### What you have to do:
Every line in the entries that holds the word "launching" counts toward the answer, which should be a single number.

### Input:
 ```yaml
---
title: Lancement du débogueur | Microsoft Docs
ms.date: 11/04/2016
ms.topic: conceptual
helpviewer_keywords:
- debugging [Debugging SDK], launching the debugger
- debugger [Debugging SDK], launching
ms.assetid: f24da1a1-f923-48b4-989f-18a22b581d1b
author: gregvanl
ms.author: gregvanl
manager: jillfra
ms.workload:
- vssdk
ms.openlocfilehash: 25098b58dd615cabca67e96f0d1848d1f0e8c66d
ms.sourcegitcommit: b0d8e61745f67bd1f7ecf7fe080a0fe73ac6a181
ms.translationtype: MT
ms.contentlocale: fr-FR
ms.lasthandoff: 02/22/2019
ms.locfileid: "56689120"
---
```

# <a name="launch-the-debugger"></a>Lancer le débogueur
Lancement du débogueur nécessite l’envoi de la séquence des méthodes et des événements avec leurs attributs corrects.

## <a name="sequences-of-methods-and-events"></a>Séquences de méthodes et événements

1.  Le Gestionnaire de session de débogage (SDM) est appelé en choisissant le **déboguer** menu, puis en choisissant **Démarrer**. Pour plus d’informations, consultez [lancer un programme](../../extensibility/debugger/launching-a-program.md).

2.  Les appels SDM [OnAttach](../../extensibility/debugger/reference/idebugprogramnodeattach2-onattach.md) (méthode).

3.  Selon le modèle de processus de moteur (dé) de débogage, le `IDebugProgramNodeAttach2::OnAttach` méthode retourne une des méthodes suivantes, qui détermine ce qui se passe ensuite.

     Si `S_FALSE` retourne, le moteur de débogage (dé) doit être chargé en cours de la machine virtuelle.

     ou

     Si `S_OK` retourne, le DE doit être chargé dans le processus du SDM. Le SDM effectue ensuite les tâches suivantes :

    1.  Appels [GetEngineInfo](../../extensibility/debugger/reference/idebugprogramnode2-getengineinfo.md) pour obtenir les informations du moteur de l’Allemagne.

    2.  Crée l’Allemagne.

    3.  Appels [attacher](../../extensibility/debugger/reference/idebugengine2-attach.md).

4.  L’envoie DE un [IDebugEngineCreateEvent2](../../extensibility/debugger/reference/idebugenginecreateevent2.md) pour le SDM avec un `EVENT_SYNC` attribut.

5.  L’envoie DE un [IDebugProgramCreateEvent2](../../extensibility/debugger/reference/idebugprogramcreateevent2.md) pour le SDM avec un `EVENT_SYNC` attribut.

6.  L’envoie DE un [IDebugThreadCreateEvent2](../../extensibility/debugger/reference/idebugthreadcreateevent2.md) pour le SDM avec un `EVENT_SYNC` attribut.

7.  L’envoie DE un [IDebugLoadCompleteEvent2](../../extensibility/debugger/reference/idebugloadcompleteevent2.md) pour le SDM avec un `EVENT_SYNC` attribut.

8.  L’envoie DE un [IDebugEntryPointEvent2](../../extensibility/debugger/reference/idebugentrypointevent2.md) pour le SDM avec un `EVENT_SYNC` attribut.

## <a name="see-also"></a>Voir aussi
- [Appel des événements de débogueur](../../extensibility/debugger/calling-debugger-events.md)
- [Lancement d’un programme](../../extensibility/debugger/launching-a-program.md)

### Response:
4